Estas cosas pasan no sólo cuando anda el fútbol de por medio, sino siempre que los Estados se entrometen en el mundo del deporte y lo financian. Según Ezequiel Fernández Moores, en materia de secretismo y censura, el Gobierno canadiense se comportó con los Juegos de Invierno de Vancouver (2010) como el chino con los de Verano de Pekín (2008). El presupuesto inicial acabó multiplicándose por diez, hasta alcanzar los 6.000 millones de dólares. "Mintieron siempre", asegura Chris Shaw, el principal opositor a los Juegos en el país norteamericano. El caso de Atenas 2004 es especialmente sangrante: se invirtieron 14.400 millones de dólares y se construyeron 22 complejos, de los cuales hoy 21 están abandonados.
Según estimaciones previas, el Gobierno sudafricano va a gastar en este Mundial unos 5.000 millones de dólares; mientras, un tercio de los sudafricanos vive con menos de 2 dólares al día. Se espera que acuda medio millón de aficionados al fútbol, cifra inferior a la de turistas mensuales: 600.000. Eso sí, se estima que los partidos serán vistos en todo el mundo por unos 3.000 millones de espectadores. Mucha publicidad. A todo esto, Lula da Silva celebra como triunfos políticos la celebración en Brasil del Mundial de 2014 (en el que planea invertir 9.420 millones de dólares) y las Olimpiadas de 2016.
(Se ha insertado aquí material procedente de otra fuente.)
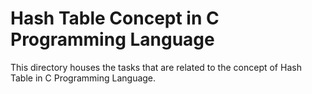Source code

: # Hash Table Concept in C Programming Language

This directory houses the tasks that are related to the concept of Hash Table in C Programming Language.
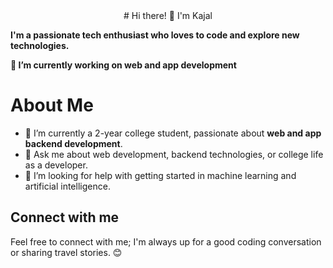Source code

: <html>
<head>
<script src="https://kit.fontawesome.com/e40b1abb98.js" crossorigin="anonymous"></script>
</head>
<body>
    <!-- Your Markdown content here -->
<center>
  # Hi there! 👋 I'm Kajal

</center>

**I'm a passionate tech enthusiast who loves to code and explore new technologies.**

<!--
**kajal-sinha02/kajal-sinha02** is a ✨ _special_ ✨ repository because its `README.md` (this file) appears on your GitHub profile.

Here are some ideas to get you started:-->

**🔭 I’m currently working on web and app development**

# About Me

- 🌱 I’m currently a 2-year college student, passionate about **web and app backend development**.
- 💬 Ask me about web development, backend technologies, or college life as a developer.
- 🤔 I’m looking for help with getting started in machine learning and artificial intelligence.

<h2>Connect with me</h2> 
  <a href="https://instagram.com/kajall_sinha?igshid=OGQ5ZDc2ODk2ZA==">
    <i class="fab fa-instagram"></i>
</a>
<a href="https://www.linkedin.com/in/kajal-sinha-37084b257">
    <i class="fab fa-linkedin"></i>
</a>
<a href="mailto:kajal.sinha@yahoo.com">
    <i class="fas fa-at"></i> 
</a>

Feel free to connect with me; I'm always up for a good coding conversation or sharing travel stories. 😊

</body>
</html>
<center>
Muchos son los que obtienen beneficios de un Mundial: los patrocinadores, la televisión, la prensa, los vendedores de camisetas; pero particularmente la FIFA, que obtiene, entre Copa y Copa, unas ganancias netas rondan los 800 millones de dólares. Tanto la FIFA como el Comité Olímpico Internacional, aunque son organizaciones privadas, debido a sus negocios con los Estados parecen corporaciones únicamente interesadas en recibir fondos estatales.
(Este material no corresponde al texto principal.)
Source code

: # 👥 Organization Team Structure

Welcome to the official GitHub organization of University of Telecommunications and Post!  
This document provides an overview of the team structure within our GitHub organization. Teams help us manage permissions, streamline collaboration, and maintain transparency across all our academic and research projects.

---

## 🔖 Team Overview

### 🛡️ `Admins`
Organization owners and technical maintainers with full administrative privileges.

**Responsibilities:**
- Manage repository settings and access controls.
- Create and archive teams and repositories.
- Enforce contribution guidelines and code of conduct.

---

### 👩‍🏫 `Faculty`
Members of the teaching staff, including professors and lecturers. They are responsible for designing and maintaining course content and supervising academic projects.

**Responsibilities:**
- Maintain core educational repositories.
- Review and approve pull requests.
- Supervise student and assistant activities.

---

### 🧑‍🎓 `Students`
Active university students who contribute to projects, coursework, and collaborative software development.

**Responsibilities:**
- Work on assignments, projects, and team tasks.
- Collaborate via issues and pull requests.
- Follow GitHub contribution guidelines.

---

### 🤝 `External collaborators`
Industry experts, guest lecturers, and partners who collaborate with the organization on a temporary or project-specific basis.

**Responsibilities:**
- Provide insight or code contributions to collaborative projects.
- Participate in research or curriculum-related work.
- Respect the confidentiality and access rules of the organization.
El principio del problema es la ausencia de derechos de propiedad a raíz de las legislaciones impuestas por los Estados, que han hecho de los clubes sociedades de personas y no de propietarios. Los socios pueden usufructuarlas, pero no son realmente dueños de dichas instituciones. No hay política en los hipódromos ni en el golf. No es un problema de deportes masivos. No hay política en el béisbol, porque los derechos de propiedad son claros y cada equipo, cada estadio, tiene un dueño. En cambio, cuando el Estado interviene, regula, necesariamente se sirve de esa amplia tribuna para adoctrinar.
Un Mundial sólo es un buen negocio cuando descansa totalmente, o cuando menos en su mayor parte, en el sector privado; de ahí que el más rentable (y el que llenó más los estadios) fuera el celebrado en EEUU en 1994, que sólo costó al Gobierno norteamericano 50 millones de dólares.